SUPPLIED INFORMATION:
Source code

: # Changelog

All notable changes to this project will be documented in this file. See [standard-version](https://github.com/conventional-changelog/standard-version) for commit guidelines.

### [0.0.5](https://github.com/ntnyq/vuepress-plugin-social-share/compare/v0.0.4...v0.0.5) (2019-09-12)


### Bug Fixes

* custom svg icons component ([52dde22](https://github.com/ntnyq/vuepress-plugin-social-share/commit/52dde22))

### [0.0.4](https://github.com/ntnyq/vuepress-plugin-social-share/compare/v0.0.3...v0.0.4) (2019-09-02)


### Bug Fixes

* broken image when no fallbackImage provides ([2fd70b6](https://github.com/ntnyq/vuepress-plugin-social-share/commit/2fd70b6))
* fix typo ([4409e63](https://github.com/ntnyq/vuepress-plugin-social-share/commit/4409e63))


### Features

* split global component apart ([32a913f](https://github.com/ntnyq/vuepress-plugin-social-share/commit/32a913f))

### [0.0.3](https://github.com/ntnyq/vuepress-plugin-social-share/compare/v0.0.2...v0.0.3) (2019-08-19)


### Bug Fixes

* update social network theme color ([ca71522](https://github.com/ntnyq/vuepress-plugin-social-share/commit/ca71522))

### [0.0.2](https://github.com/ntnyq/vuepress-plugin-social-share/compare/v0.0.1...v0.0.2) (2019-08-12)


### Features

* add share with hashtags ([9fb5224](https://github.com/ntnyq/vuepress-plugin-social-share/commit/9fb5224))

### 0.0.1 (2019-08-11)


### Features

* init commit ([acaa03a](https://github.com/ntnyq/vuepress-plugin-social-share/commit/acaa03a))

YOUR TASK:
From the first line of the records to the line containing "All notable changes", inclusive, transcribe everything exactly and leave out the rest.

REPLY:
Source code

: # Changelog

All notable changes to this project will be documented in this file. See [standard-version](https://github.com/conventional-changelog/standard-version) for commit guidelines.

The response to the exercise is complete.